The battle for the consumer continues to intensify. Brands used to battle with their competitors for the direct relationship, but something new is happening. While I discuss it in much more detail in my second book, CTRL ALT Delete, I believe (with everything that I have) that the new battle for this direct relationship trumps the one you’re fighting with your competitor. Now, brands are doing battle with every other brand in the food chain that is being offered to a consumer. We have all types of businesses at attention. Think about it this way: if you buy one of my books, the author, the publisher, the publisher’s specific imprint, the book retailer and more are all fighting for you to connect to them. All of these brands want you to follow them on Twitter, like them on Facebook, subscribe to their YouTube channel and more. Each and every one of these brands wants you to "add them" in a myriad of digital channels. They want the exclusive opportunity to tell you all about the author… even in a world where the author can build this direct relationship on their own with fans. It makes the world of branding, marketing, advertising and communications that much more challenging.
Know when to hold ’em.
This past week, the online discourse around a customer who tried to cancel their cable service made the headlines (again). Some attacked the cable company, some blamed the customer service rep and some even scolded the unhappy customers. Then, today, that same company reported that profits had improved 15% this past quarter. This happens a lot. People moan, complain, tweet, blog and more about the inequities of a specific brand and yet – year on year – these companies grow their user base and increase profits much to the chagrin of the digital lynch mobs and to the adulation of Wall Street. We live in complex times. If you have your pitchfork out, it’s easy to think that companies like this (airlines and other businesses too) can maintain this level of profit and growth because they hold their customers hostage. After all, how hard is it to cancel a service? Ultimately, what you learn in this crazy world of business is that the more complex you make it for a customer to leave (think small print, clauses and made-up policies) the less likely they will be leave. Right? Create enough friction through time and money and it’s simply not worth it. Consumers will grin and bear it.
What have we become?
Last week, I spent some time in Silicon Valley (you can hear more about it right here: Adventures In Visiting Google, Facebook And Apple In Silicon Valley). A good chunk of my time was spent on the Google campus with Avinash Kaushik (Google’s Digital Marketing Evangelist, bestselling author of Web Analytics – An Hour A Day and Web Analytics 2.0). We were brainstorming, thinking, prodding and provoking one another. In that conversation, Avinash revealed that one of the brands he admired the most once remarked to him that the company does not consider anybody a customer until they have bought from them twice. It was as if the clouds had parted, the sun began to shine and hope for a new world was born. Why? Because, we know digital marketing. We know all about these customer (or fan) acquisition strategies that revolve around things like offering a contest to acquire an email address, and then considering these individuals hot leads/customers just because they were lured by a potential prize. We know all about consumers who have bought from a brand once, and then never again, but are bombarded with marketing spam to move a needle, because they are considered a customer (hey! they bought from us!). We are all too familiar with consumers who sign up for a service, become unhappy with it, but are forced into being customers for life (ok, that’s an over-exaggeration, but you get the point).

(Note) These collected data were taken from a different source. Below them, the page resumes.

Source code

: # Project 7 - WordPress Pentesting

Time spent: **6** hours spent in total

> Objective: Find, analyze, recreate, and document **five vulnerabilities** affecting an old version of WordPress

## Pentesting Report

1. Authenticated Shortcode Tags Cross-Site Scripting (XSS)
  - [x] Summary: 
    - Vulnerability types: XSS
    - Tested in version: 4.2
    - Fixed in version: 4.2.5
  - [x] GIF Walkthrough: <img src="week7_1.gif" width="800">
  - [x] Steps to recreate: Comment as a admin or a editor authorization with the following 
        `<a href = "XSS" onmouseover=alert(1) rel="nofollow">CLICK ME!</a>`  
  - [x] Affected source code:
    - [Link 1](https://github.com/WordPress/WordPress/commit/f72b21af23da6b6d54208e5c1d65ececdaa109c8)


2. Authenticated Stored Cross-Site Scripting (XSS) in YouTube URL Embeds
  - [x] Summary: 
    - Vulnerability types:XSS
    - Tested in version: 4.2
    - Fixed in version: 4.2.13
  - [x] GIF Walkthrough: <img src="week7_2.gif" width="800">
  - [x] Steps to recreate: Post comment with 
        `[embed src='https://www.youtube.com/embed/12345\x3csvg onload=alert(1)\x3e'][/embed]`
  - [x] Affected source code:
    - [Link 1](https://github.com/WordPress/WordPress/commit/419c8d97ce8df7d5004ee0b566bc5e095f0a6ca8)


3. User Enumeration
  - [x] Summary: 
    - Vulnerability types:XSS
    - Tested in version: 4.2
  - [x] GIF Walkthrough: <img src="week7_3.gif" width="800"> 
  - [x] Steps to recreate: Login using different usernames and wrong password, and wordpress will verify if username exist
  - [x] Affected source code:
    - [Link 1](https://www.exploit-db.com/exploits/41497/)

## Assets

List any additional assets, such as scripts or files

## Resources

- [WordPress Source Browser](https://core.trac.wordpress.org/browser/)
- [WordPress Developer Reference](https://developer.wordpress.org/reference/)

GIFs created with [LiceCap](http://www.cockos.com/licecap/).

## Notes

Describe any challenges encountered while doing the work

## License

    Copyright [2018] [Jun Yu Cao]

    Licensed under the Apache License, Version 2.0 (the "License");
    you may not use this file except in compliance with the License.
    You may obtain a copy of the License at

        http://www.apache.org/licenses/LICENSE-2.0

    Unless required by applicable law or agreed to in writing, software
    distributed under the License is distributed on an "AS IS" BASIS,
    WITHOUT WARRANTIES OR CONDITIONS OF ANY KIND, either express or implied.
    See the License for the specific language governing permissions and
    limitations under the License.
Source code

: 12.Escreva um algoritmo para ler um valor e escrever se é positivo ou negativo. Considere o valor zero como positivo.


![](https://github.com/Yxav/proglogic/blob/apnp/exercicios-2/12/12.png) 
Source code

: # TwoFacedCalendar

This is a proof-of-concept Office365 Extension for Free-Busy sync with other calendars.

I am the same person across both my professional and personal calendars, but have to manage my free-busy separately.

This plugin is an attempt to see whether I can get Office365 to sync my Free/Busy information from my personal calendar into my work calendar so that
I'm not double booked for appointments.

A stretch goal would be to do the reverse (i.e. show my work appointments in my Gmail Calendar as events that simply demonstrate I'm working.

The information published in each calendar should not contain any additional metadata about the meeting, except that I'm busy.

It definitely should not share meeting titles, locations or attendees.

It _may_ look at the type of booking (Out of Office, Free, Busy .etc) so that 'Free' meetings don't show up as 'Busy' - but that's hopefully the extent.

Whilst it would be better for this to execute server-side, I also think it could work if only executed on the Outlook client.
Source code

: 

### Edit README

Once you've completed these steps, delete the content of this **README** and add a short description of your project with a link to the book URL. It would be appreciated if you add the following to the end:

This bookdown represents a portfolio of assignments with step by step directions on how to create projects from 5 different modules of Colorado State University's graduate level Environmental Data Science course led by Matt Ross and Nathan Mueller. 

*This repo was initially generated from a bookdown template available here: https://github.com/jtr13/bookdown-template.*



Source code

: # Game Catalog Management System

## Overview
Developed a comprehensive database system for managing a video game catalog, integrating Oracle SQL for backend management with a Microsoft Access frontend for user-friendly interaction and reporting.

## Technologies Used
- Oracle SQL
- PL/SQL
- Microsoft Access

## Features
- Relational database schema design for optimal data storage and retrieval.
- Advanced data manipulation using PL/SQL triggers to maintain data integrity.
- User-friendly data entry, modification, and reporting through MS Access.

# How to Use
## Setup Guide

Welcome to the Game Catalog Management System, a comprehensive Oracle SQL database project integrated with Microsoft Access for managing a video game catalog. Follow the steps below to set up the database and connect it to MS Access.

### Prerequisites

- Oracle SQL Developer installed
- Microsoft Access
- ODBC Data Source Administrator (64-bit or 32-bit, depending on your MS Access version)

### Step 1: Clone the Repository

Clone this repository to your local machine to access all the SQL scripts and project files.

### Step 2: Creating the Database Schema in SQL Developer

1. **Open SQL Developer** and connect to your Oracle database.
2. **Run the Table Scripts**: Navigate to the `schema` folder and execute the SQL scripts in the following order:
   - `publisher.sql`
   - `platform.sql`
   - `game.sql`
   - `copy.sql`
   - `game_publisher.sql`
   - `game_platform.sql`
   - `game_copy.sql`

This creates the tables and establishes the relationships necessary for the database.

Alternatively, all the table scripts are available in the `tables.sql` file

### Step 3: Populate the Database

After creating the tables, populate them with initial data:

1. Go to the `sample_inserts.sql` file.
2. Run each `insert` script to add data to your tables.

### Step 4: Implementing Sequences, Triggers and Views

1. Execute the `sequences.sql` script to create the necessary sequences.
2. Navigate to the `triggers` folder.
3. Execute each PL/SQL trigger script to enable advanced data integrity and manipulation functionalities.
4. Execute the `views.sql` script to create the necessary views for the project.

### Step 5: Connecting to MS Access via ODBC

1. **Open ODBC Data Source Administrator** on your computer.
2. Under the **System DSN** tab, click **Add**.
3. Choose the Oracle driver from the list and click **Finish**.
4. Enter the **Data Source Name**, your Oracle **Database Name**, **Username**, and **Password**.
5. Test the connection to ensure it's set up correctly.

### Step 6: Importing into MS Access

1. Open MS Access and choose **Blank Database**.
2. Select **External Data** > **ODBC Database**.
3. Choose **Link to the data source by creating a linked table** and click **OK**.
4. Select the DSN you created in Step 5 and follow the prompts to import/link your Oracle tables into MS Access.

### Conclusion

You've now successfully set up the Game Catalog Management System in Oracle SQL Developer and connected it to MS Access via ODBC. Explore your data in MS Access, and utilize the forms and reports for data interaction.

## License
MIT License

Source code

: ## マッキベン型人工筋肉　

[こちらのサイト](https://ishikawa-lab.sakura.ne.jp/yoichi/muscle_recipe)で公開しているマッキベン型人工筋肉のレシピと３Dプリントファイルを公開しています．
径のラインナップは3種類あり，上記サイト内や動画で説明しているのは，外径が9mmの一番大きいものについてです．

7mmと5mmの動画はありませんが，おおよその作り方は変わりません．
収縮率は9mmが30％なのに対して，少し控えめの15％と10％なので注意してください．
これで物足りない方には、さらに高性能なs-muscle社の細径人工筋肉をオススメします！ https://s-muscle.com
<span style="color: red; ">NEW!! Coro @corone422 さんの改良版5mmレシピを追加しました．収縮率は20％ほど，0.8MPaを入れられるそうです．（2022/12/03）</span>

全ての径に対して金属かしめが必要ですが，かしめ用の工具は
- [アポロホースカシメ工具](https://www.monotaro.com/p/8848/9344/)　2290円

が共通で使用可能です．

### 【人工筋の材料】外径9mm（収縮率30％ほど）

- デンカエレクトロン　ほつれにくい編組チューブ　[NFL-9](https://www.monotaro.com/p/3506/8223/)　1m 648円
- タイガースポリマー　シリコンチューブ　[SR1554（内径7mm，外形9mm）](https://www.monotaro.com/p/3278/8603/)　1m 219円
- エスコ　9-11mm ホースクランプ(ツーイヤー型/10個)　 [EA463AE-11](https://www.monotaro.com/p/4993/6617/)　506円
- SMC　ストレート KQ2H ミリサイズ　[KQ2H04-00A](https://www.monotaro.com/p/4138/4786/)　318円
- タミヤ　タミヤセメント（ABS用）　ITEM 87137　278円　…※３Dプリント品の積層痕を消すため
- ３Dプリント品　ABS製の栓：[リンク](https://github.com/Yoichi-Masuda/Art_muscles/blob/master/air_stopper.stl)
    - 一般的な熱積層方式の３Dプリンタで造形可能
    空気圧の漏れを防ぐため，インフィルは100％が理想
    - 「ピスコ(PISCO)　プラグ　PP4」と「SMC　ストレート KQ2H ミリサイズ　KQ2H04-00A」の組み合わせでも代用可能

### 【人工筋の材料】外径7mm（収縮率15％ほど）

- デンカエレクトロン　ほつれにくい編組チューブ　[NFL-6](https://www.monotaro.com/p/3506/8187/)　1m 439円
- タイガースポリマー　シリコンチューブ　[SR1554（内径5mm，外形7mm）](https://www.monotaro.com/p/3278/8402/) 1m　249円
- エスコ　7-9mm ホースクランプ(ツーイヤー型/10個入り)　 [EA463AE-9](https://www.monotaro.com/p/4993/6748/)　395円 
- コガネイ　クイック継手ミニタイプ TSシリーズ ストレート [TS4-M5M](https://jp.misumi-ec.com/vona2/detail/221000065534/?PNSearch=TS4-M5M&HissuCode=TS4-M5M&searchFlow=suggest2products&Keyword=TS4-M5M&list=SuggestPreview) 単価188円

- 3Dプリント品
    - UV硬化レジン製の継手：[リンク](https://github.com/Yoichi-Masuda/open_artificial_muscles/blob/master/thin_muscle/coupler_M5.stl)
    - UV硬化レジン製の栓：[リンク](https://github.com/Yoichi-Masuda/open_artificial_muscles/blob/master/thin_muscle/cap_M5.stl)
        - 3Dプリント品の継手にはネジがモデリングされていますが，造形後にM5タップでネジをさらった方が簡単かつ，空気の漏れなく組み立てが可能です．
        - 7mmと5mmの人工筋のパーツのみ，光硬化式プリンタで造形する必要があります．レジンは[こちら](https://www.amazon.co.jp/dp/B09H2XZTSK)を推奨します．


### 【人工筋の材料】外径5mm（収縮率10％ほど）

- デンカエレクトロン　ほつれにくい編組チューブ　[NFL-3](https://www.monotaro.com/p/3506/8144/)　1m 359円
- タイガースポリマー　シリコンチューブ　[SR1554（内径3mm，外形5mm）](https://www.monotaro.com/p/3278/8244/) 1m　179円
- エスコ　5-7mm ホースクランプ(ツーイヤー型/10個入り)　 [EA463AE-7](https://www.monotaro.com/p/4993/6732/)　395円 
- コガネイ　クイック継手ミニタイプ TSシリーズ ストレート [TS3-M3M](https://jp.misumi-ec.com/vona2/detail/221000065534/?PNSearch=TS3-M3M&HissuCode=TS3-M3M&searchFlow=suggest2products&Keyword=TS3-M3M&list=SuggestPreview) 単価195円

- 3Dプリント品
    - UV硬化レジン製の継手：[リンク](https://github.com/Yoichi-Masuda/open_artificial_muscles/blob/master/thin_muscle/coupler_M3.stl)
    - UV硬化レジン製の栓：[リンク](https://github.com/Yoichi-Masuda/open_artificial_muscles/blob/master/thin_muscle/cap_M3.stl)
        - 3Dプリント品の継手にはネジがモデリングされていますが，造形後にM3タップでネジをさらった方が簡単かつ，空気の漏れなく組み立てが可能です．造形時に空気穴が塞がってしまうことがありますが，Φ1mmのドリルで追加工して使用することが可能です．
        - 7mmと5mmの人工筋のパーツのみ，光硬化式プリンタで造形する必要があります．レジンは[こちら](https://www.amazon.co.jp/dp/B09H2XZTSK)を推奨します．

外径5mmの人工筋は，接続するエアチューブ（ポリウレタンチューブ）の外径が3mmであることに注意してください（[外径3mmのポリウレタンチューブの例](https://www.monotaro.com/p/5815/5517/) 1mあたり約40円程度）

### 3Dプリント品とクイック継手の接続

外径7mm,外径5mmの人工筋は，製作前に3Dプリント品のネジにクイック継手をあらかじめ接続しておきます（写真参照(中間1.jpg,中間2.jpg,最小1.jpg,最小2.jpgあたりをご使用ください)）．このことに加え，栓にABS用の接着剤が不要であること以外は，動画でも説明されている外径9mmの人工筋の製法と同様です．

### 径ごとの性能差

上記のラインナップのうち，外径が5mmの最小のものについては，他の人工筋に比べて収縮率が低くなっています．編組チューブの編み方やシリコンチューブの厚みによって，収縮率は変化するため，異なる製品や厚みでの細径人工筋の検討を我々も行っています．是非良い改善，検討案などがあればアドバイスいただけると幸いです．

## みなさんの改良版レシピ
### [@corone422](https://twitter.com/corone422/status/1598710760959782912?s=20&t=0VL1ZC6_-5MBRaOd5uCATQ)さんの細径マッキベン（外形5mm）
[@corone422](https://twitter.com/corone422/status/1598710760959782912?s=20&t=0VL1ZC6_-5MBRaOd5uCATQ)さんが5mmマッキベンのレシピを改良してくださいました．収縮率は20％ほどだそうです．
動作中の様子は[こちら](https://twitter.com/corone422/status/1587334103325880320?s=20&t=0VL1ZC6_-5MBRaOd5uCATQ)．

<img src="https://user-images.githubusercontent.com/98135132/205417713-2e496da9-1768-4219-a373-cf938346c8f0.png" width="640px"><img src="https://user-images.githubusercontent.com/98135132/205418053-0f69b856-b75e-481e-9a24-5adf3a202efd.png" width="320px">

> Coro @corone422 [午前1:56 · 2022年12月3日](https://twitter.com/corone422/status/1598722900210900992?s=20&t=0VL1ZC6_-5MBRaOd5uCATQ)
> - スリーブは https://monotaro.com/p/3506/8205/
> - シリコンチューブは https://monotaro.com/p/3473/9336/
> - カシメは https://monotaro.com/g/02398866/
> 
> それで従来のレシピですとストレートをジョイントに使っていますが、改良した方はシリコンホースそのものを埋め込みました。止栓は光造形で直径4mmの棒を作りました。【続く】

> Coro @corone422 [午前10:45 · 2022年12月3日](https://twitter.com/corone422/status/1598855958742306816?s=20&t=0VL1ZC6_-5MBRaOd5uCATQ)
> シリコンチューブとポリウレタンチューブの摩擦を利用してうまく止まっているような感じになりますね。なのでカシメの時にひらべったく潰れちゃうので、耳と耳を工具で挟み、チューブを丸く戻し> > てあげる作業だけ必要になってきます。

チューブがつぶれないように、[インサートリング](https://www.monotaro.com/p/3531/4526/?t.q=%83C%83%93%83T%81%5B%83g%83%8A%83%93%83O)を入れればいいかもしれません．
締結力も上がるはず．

If I hear that Frozen song one more time…
BUT… let it go… let it go…can’t hold it back any more! (took some artistic interpretation there). If someone is unhappy, they are not a customer. A customer is not a customer. A happy customer is a customer. A customer is not a customer unless they bought from you twice (or more). A customer doesn’t care much about a brand, until they tell someone else how much they care (and why that other person should buy from them). Brands create rules, policies, laws and even incentives for their team members that are often misaligned with what a true customer is.
A customer is more than an email that a brand captures and much more than someone who purchased something once.